[What you will do]
Present each line of the entries below that holds the word "local".

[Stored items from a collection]

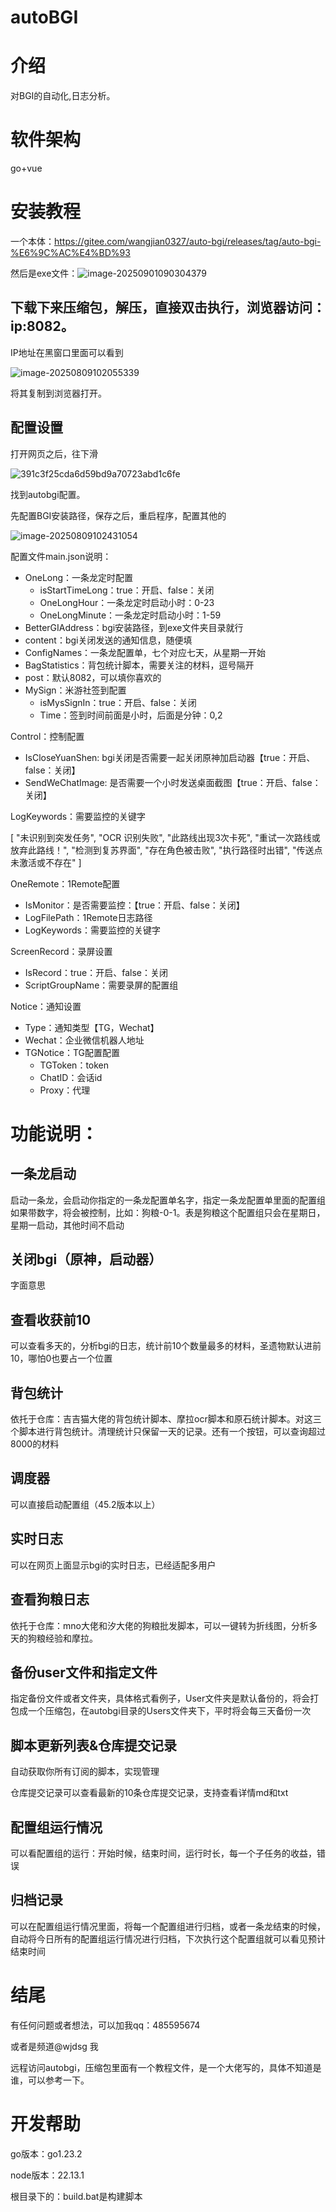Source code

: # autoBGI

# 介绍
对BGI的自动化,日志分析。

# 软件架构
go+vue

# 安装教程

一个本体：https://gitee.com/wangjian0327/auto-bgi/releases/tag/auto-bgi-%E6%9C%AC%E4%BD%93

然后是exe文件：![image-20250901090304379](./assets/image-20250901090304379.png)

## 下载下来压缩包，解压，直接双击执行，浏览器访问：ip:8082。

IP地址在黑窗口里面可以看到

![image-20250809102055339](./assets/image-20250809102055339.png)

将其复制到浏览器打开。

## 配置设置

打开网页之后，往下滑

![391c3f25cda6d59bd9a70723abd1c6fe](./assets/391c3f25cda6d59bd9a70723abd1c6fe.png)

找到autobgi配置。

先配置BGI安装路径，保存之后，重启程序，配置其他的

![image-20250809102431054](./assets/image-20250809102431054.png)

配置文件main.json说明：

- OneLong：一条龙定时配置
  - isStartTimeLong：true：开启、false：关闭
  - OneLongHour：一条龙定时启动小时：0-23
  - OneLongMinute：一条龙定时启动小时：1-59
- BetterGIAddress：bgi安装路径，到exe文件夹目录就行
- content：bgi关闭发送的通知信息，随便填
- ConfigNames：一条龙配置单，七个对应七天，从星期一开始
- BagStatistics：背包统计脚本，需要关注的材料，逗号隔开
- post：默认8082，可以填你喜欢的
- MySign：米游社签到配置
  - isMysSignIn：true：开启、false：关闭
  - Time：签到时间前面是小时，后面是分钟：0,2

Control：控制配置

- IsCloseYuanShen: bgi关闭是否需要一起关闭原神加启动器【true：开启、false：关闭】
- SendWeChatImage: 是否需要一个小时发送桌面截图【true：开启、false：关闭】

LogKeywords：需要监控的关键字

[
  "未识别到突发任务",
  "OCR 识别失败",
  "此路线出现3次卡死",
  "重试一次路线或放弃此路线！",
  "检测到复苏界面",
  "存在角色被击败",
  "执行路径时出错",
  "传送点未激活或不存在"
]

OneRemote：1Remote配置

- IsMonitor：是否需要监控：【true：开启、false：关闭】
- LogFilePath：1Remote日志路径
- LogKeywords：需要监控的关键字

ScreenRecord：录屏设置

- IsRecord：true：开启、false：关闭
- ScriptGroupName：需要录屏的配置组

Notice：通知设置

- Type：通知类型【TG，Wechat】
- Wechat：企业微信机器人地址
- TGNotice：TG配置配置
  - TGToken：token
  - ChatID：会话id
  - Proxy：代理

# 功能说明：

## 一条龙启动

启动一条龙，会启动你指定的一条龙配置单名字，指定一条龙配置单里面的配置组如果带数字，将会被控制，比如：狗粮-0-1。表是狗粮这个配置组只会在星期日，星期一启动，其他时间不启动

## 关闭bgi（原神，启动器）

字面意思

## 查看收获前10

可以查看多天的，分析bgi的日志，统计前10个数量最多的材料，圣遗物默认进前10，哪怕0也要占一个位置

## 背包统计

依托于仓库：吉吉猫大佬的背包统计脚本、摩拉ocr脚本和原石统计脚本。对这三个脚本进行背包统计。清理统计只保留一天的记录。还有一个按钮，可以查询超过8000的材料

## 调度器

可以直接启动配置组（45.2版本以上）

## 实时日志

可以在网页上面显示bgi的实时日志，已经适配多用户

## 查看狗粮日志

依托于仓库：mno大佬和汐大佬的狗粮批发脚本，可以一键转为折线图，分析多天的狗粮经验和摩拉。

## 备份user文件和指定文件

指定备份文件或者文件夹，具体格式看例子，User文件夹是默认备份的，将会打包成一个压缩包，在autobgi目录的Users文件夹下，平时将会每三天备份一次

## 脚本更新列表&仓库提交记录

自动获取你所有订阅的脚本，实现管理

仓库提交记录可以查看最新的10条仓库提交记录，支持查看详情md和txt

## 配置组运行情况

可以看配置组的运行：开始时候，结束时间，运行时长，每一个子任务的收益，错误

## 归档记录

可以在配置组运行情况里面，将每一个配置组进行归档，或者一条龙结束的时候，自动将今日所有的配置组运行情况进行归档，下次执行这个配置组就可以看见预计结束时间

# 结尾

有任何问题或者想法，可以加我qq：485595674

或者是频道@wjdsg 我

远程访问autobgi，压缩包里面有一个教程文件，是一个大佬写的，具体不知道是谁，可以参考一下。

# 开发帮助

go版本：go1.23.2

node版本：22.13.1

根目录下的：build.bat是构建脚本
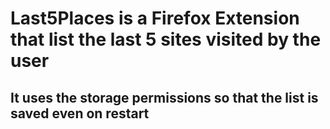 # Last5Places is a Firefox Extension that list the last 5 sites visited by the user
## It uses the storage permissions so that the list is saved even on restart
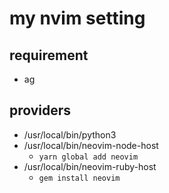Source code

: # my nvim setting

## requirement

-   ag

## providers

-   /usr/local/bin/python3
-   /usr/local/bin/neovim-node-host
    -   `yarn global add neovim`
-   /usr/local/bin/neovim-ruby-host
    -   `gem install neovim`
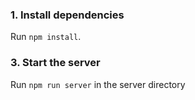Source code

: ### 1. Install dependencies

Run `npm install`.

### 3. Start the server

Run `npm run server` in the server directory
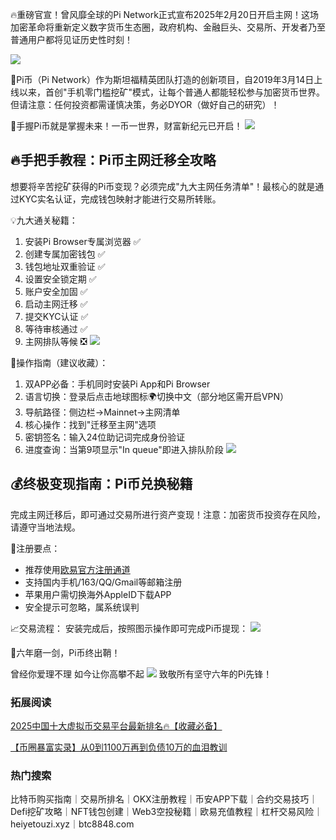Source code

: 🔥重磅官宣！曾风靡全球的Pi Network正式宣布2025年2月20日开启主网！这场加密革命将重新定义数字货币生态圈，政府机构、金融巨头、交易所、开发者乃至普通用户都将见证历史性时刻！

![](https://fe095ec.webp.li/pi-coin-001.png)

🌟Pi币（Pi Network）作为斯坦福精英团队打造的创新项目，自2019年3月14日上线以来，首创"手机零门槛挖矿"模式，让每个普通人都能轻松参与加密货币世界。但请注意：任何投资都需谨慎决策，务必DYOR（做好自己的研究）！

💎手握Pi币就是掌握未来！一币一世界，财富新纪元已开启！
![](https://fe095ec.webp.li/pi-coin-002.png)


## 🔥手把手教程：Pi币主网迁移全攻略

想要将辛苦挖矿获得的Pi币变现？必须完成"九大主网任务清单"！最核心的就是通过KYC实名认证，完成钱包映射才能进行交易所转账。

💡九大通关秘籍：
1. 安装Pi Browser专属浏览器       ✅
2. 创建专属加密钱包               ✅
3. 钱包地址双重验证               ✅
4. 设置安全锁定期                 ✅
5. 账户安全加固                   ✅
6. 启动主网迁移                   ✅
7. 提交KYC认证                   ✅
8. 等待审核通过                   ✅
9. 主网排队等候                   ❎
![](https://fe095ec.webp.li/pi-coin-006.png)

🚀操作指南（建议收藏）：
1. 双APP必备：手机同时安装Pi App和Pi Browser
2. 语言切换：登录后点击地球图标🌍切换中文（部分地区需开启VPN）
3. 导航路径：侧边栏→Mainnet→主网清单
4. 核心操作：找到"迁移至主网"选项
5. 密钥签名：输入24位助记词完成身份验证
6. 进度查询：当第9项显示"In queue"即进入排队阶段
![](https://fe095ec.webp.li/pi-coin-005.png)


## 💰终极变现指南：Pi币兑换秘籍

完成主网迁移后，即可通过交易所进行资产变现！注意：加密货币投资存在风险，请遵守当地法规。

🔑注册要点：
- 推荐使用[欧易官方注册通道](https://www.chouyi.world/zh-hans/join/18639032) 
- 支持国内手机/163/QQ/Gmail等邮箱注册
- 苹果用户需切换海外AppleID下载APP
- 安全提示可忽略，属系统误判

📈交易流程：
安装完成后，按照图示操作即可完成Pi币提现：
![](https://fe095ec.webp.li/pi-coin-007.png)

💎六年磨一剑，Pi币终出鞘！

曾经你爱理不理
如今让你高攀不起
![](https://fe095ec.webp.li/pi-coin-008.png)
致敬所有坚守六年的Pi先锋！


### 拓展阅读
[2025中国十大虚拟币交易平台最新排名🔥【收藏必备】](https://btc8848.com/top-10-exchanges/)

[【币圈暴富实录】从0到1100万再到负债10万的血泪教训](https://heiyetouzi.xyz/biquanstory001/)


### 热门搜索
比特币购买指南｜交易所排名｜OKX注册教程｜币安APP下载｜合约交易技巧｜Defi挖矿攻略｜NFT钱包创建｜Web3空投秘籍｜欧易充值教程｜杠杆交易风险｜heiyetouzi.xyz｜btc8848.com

[Answer section]
-   /usr/local/bin/python3
-   /usr/local/bin/neovim-node-host
-   /usr/local/bin/neovim-ruby-host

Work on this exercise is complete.